The technique we describe has the advantage of graft harvest from within the carpus and avoids the risks associated with the rib autograft procedure. In addition, the morphology of the proximal pole of the hamate is similar to that of the scaphoid and requires minimal contouring to fit the defect, and both bones are fully covered by cartilage. The technique also enables the volar ligament of the ipsilateral hamate to repair the dorsal scapholunate ligament. Berger et al demonstrated that the dorsal region of the scapholunate ligament is the most structurally and functionally important area of the scapholunate ligament.2 In a subsequent study, Gay et al investigated material and biomechanical properties of the common graft alternatives utilized for the reconstruction of the dorsal scapholunate ligament. Although the volar capitohamate ligament was not included in the study, the authors reported that the dorsal capitohamate ligament has the closest properties to the native dorsal scapholunate ligament.7 Ritt et al examined the capitohamate ligaments and noted that the volar ligament was stronger than the dorsal ligament (171 N compared with 133 N, respectively).12 These evidence support the rationale behind using the volar capitohamate ligament for the repair of the dorsal scapholunate utilized in the present technique.
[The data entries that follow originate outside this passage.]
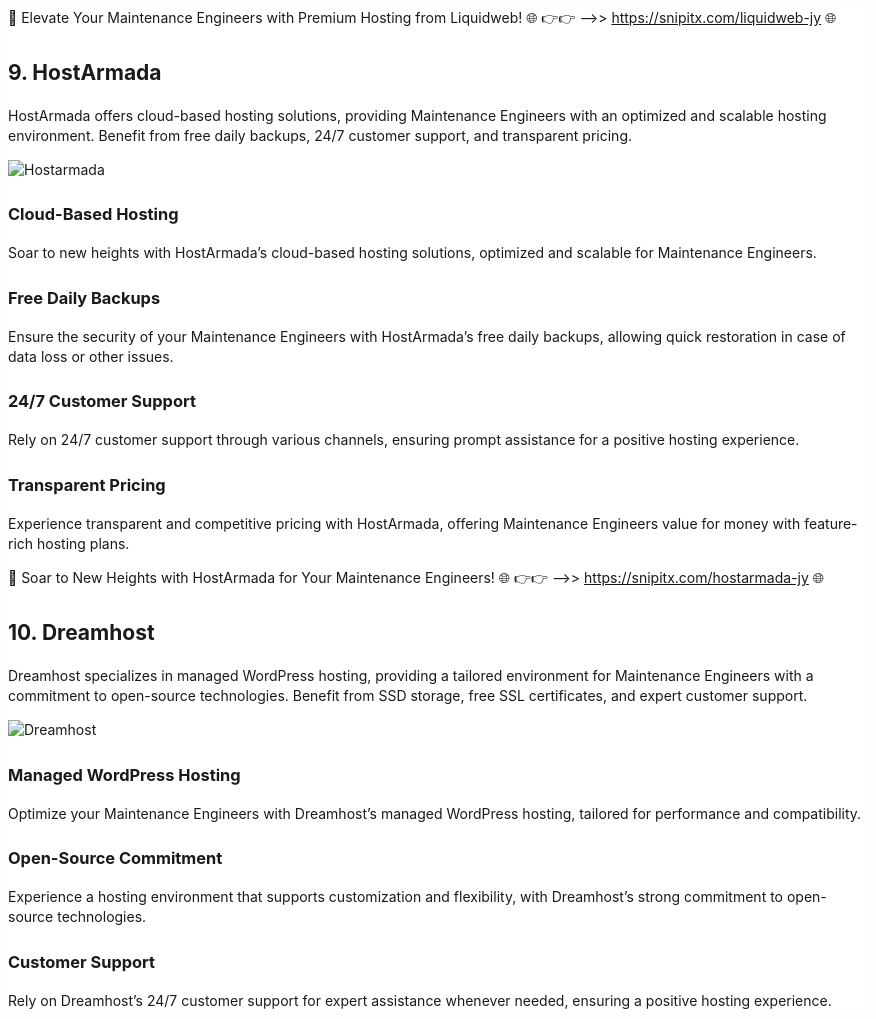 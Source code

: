 🚀 Elevate Your Maintenance Engineers with Premium Hosting from Liquidweb! 🌐
👉👉 -->> https://snipitx.com/liquidweb-jy 🌐

## 9. HostArmada

HostArmada offers cloud-based hosting solutions, providing Maintenance Engineers with an optimized and scalable hosting environment. Benefit from free daily backups, 24/7 customer support, and transparent pricing.

![Hostarmada](https://i.imgur.com/KFbdf3o.jpeg "Hostarmada Hosting")

### Cloud-Based Hosting
Soar to new heights with HostArmada’s cloud-based hosting solutions, optimized and scalable for Maintenance Engineers.

### Free Daily Backups
Ensure the security of your Maintenance Engineers with HostArmada’s free daily backups, allowing quick restoration in case of data loss or other issues.

### 24/7 Customer Support
Rely on 24/7 customer support through various channels, ensuring prompt assistance for a positive hosting experience.

### Transparent Pricing
Experience transparent and competitive pricing with HostArmada, offering Maintenance Engineers value for money with feature-rich hosting plans.

🚀 Soar to New Heights with HostArmada for Your Maintenance Engineers! 🌐
👉👉 -->> https://snipitx.com/hostarmada-jy 🌐

## 10. Dreamhost

Dreamhost specializes in managed WordPress hosting, providing a tailored environment for Maintenance Engineers with a commitment to open-source technologies. Benefit from SSD storage, free SSL certificates, and expert customer support.

![Dreamhost](https://i.imgur.com/rXIg8ip.jpeg "Dreamhost Hosting")

### Managed WordPress Hosting
Optimize your Maintenance Engineers with Dreamhost’s managed WordPress hosting, tailored for performance and compatibility.

### Open-Source Commitment
Experience a hosting environment that supports customization and flexibility, with Dreamhost’s strong commitment to open-source technologies.

### Customer Support
Rely on Dreamhost’s 24/7 customer support for expert assistance whenever needed, ensuring a positive hosting experience.
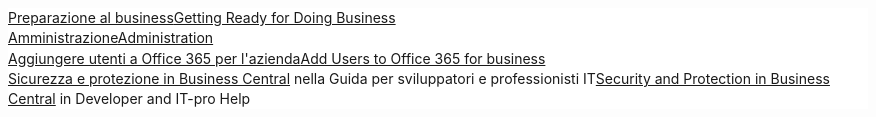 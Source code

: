 [<span data-ttu-id="c466b-302">Preparazione al business</span><span class="sxs-lookup"><span data-stu-id="c466b-302">Getting Ready for Doing Business</span></span>](ui-get-ready-business.md)  
[<span data-ttu-id="c466b-303">Amministrazione</span><span class="sxs-lookup"><span data-stu-id="c466b-303">Administration</span></span>](admin-setup-and-administration.md)  
[<span data-ttu-id="c466b-304">Aggiungere utenti a Office 365 per l'azienda</span><span class="sxs-lookup"><span data-stu-id="c466b-304">Add Users to Office 365 for business</span></span>](https://aka.ms/CreateOffice365Users)  
<span data-ttu-id="c466b-305">[Sicurezza e protezione in Business Central](/dynamics365/business-central/dev-itpro/security/security-and-protection) nella Guida per sviluppatori e professionisti IT</span><span class="sxs-lookup"><span data-stu-id="c466b-305">[Security and Protection in Business Central](/dynamics365/business-central/dev-itpro/security/security-and-protection) in Developer and IT-pro Help</span></span>
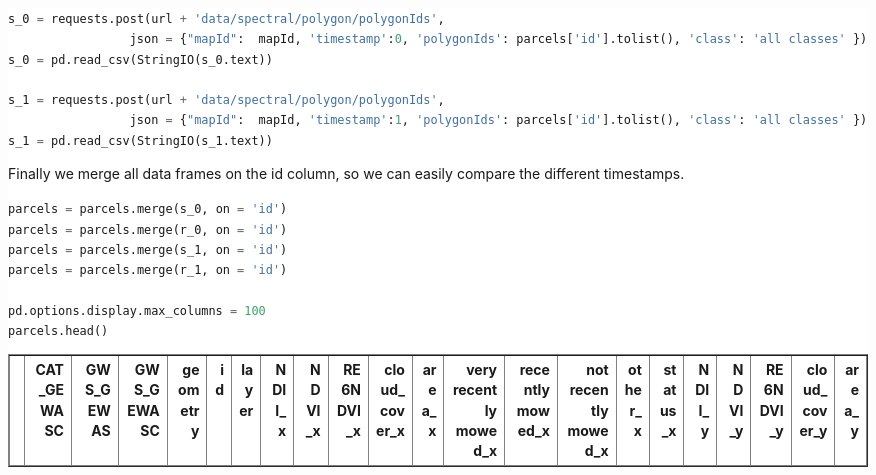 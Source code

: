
 ```python
s_0 = requests.post(url + 'data/spectral/polygon/polygonIds',
                 json = {"mapId":  mapId, 'timestamp':0, 'polygonIds': parcels['id'].tolist(), 'class': 'all classes' })
s_0 = pd.read_csv(StringIO(s_0.text))

s_1 = requests.post(url + 'data/spectral/polygon/polygonIds',
                 json = {"mapId":  mapId, 'timestamp':1, 'polygonIds': parcels['id'].tolist(), 'class': 'all classes' })
s_1 = pd.read_csv(StringIO(s_1.text))
```

Finally we merge all data frames on the id column, so we can easily compare the different timestamps.


```python
parcels = parcels.merge(s_0, on = 'id')
parcels = parcels.merge(r_0, on = 'id')
parcels = parcels.merge(s_1, on = 'id')
parcels = parcels.merge(r_1, on = 'id')

pd.options.display.max_columns = 100
parcels.head()
```




<div>
<style scoped>
    .dataframe tbody tr th:only-of-type {
        vertical-align: middle;
    }

    .dataframe tbody tr th {
        vertical-align: top;
    }

    .dataframe thead th {
        text-align: right;
    }
</style>
<table border="1" class="dataframe">
  <thead>
    <tr style="text-align: right;">
      <th></th>
      <th>CAT_GEWASC</th>
      <th>GWS_GEWAS</th>
      <th>GWS_GEWASC</th>
      <th>geometry</th>
      <th>id</th>
      <th>layer</th>
      <th>NDII_x</th>
      <th>NDVI_x</th>
      <th>RE6NDVI_x</th>
      <th>cloud_cover_x</th>
      <th>area_x</th>
      <th>very recently mowed_x</th>
      <th>recently mowed_x</th>
      <th>not recently mowed_x</th>
      <th>other_x</th>
      <th>status_x</th>
      <th>NDII_y</th>
      <th>NDVI_y</th>
      <th>RE6NDVI_y</th>
      <th>cloud_cover_y</th>
      <th>area_y</th> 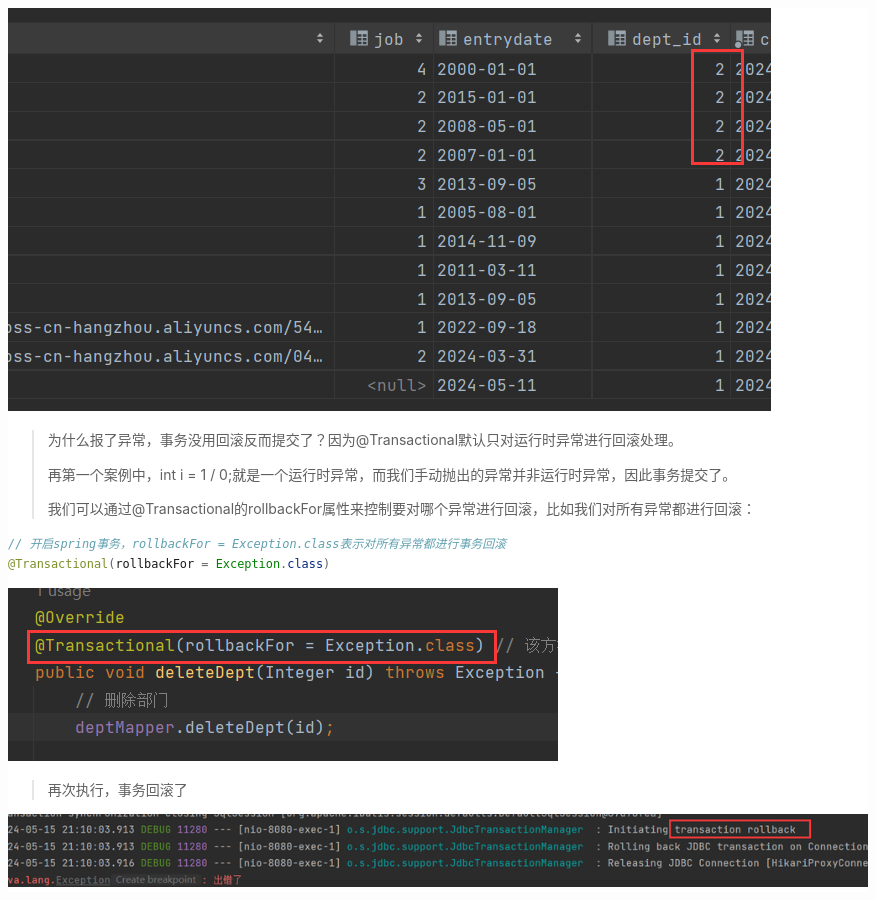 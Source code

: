 ![image-20240515210414591](assets/image-20240515210414591.png)

> 为什么报了异常，事务没用回滚反而提交了？因为@Transactional默认只对运行时异常进行回滚处理。
>
> 再第一个案例中，int i = 1 / 0;就是一个运行时异常，而我们手动抛出的异常并非运行时异常，因此事务提交了。
>
> 我们可以通过@Transactional的rollbackFor属性来控制要对哪个异常进行回滚，比如我们对所有异常都进行回滚：

```java
// 开启spring事务，rollbackFor = Exception.class表示对所有异常都进行事务回滚
@Transactional(rollbackFor = Exception.class)
```

![image-20240515210734323](assets/image-20240515210734323.png)

> 再次执行，事务回滚了

![image-20240515211016718](assets/image-20240515211016718.png)

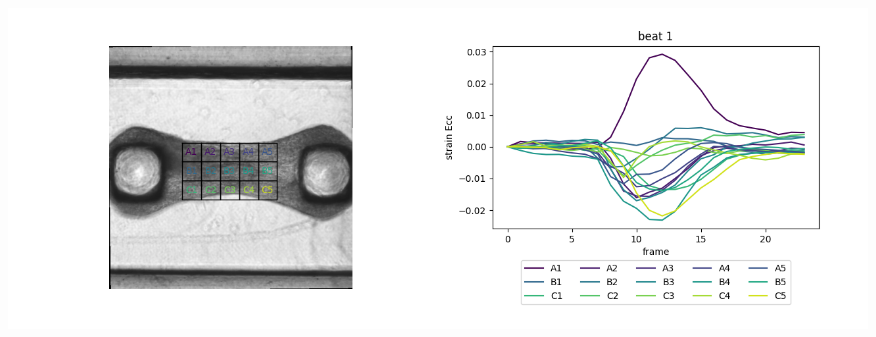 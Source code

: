 <p align = "center">
<img alt="sub-domain visualization" src="tutorials/figs/strain_sub_domain_key.png" width="49%" />
<img alt="sub-domain strains" src="tutorials/figs/strain_timeseries_Ecc_beat1.png" width="49%" />
</p>
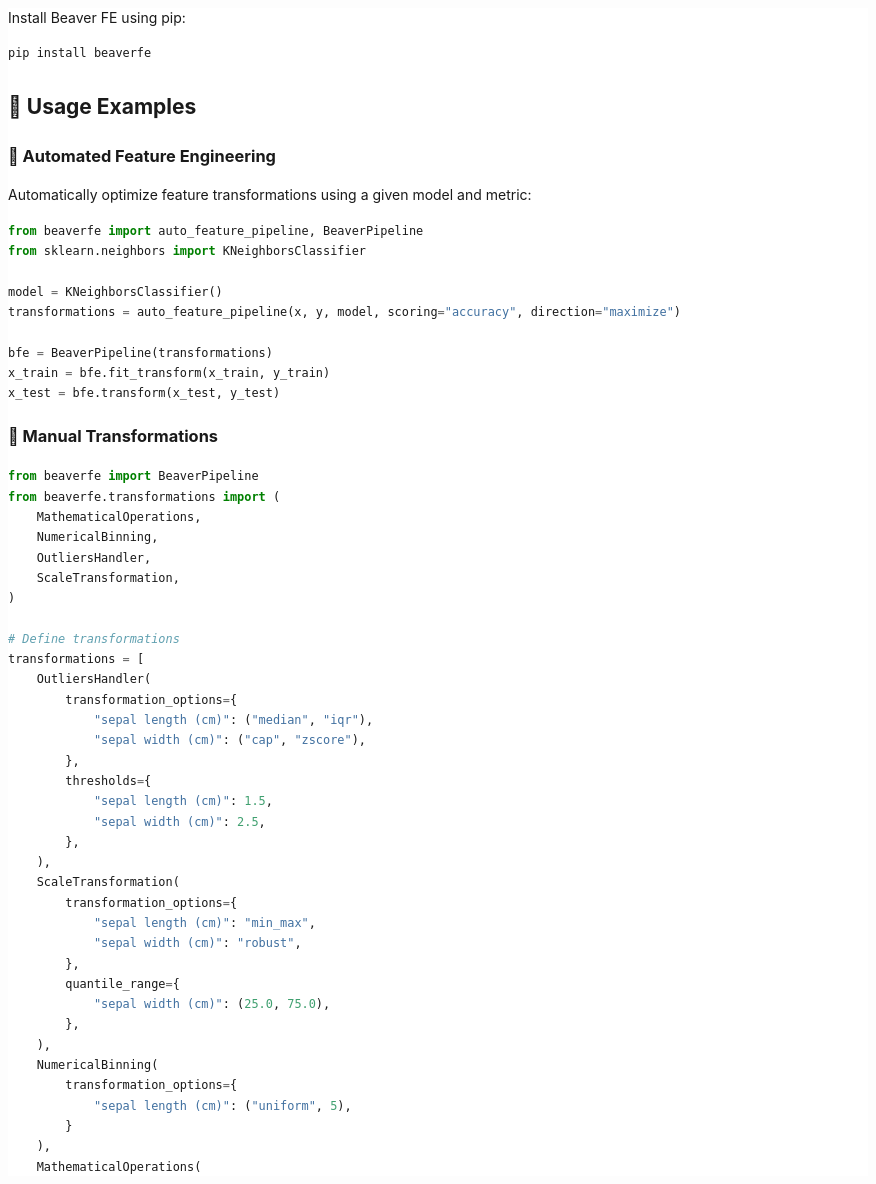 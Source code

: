 Install Beaver FE using pip:

```bash
pip install beaverfe
```

<a id="usage-examples"></a>
## 📖 Usage Examples

<a id="automated-feature-engineering"></a>
### 🤖 Automated Feature Engineering

Automatically optimize feature transformations using a given model and metric:

```python
from beaverfe import auto_feature_pipeline, BeaverPipeline
from sklearn.neighbors import KNeighborsClassifier

model = KNeighborsClassifier()
transformations = auto_feature_pipeline(x, y, model, scoring="accuracy", direction="maximize")

bfe = BeaverPipeline(transformations)
x_train = bfe.fit_transform(x_train, y_train)
x_test = bfe.transform(x_test, y_test)
```


<a id="manual-transformations"></a>
### 🔧 Manual Transformations

```python
from beaverfe import BeaverPipeline
from beaverfe.transformations import (
    MathematicalOperations,
    NumericalBinning,
    OutliersHandler,
    ScaleTransformation,
)

# Define transformations
transformations = [
    OutliersHandler(
        transformation_options={
            "sepal length (cm)": ("median", "iqr"),
            "sepal width (cm)": ("cap", "zscore"),
        },
        thresholds={
            "sepal length (cm)": 1.5,
            "sepal width (cm)": 2.5,
        },
    ),
    ScaleTransformation(
        transformation_options={
            "sepal length (cm)": "min_max",
            "sepal width (cm)": "robust",
        },
        quantile_range={
            "sepal width (cm)": (25.0, 75.0),
        },
    ),
    NumericalBinning(
        transformation_options={
            "sepal length (cm)": ("uniform", 5),
        }
    ),
    MathematicalOperations(
``` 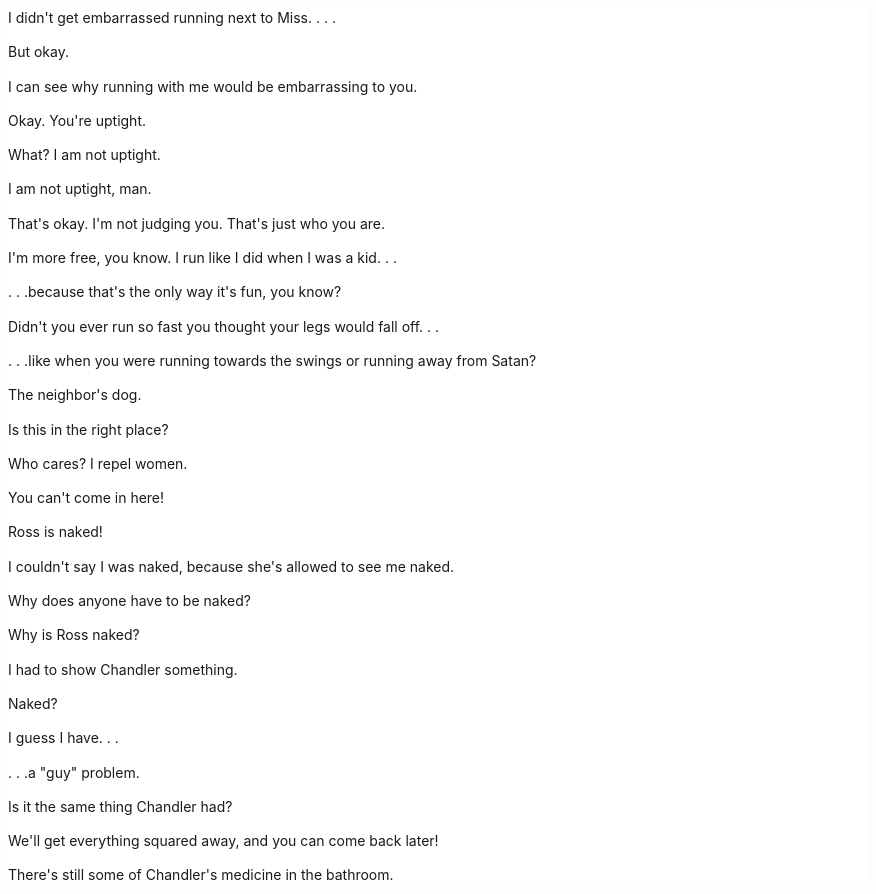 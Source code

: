 I didn't get embarrassed
running next to Miss. . . .

But okay.

I can see why running with me
would be embarrassing to you.

Okay. You're uptight.

What? I am not uptight.

I am not uptight, man.

That's okay. I'm not judging you.
That's just who you are.

I'm more free, you know.
I run like I did when I was a kid. . .

. . .because that's the only way
it's fun, you know?

Didn't you ever run so fast
you thought your legs would fall off. . .

. . .Iike when you were running towards
the swings or running away from Satan?

The neighbor's dog.

Is this in the right place?

Who cares? I repel women.

You can't come in here!

Ross is naked!

I couldn't say I was naked,
because she's allowed to see me naked.

Why does anyone have to be naked?

Why is Ross naked?

I had to show Chandler something.

Naked?

I guess I have. . .

. . .a "guy" problem.

Is it the same thing
Chandler had?

We'll get everything squared away,
and you can come back later!

There's still some of Chandler's
medicine in the bathroom.

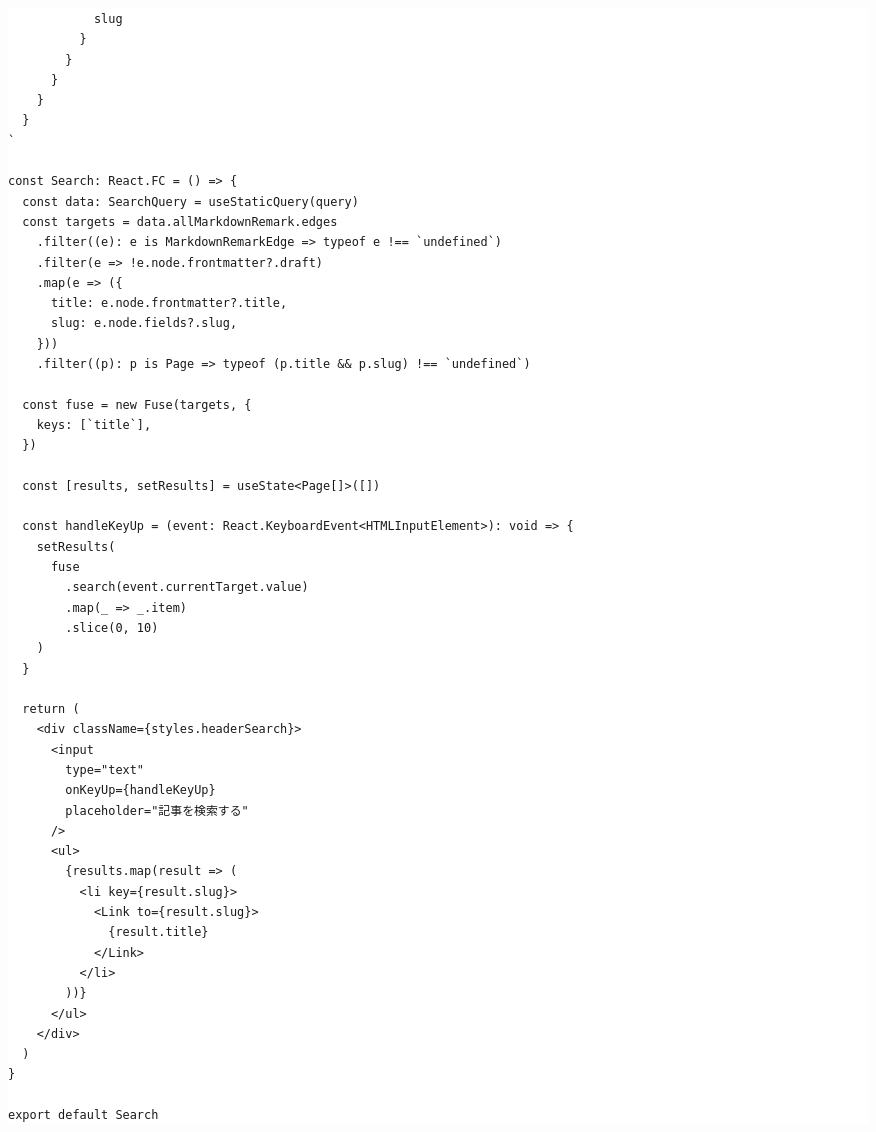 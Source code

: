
 ``` tsx:title=src/components/layout/search.tsx
            slug
          }
        }
      }
    }
  }
`

const Search: React.FC = () => {
  const data: SearchQuery = useStaticQuery(query)
  const targets = data.allMarkdownRemark.edges
    .filter((e): e is MarkdownRemarkEdge => typeof e !== `undefined`)
    .filter(e => !e.node.frontmatter?.draft)
    .map(e => ({
      title: e.node.frontmatter?.title,
      slug: e.node.fields?.slug,
    }))
    .filter((p): p is Page => typeof (p.title && p.slug) !== `undefined`)

  const fuse = new Fuse(targets, {
    keys: [`title`],
  })

  const [results, setResults] = useState<Page[]>([])

  const handleKeyUp = (event: React.KeyboardEvent<HTMLInputElement>): void => {
    setResults(
      fuse
        .search(event.currentTarget.value)
        .map(_ => _.item)
        .slice(0, 10)
    )
  }

  return (
    <div className={styles.headerSearch}>
      <input
        type="text"
        onKeyUp={handleKeyUp}
        placeholder="記事を検索する"
      />
      <ul>
        {results.map(result => (
          <li key={result.slug}>
            <Link to={result.slug}>
              {result.title}
            </Link>
          </li>
        ))}
      </ul>
    </div>
  )
}

export default Search
```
Resection of the proximal hamate is well established for the treatment of hamate arthrosis lunotriquetral ligament tear.9 Harley and colleagues in biomechanical and long-term clinical outcome studies demonstrated no evidence of carpal instability or adverse carpal kinematics associated with the resection of the proximal hamate.9 As such, the bone stock of the proximal hamate may represent a potential area for grafting from within the carpus. Excision of the proximal pole of the hamate can destabilize the triquetrohamate articulation resulting in a dorsal intercalated segment instability pattern. The patient in this case did not develop this, as care was taken to protect the triquetrohamate ligament as well as the carpus secondary stabilizers.

We describe an alternative form of treatment for the management of proximal pole scaphoid nonunions. These can be challenging fractures to treat, especially when they develop AVN and fragmentation. The technique offers a source of bone harvest from within the carpus and a solution to reconstruct the scapholunate ligament. Our patient experienced a favorable outcome and returned to his full spectrum of activities. Larger scale studies are warranted to further evaluate the effectiveness of the procedure.

Footnotes

Ethical Approval: As this is a case report, no IRB permission was needed.

Statement of Human and Animal Rights: Procedures followed were in accordance with the ethical standards of the responsible committee on human experimentation (institutional and national) and with the Helsinki Declaration of 1975, as revised in 2000 and 2008.

Statement of Informed Consent: Informed consent for research purposes was obtained per institutional protocol.

Declaration of Conflicting Interests: The authors declared no potential conflicts of interest with respect to the research, authorship, and/or publication of this article.

Funding: The authors received no financial support for the research, authorship, and/or publication of this article.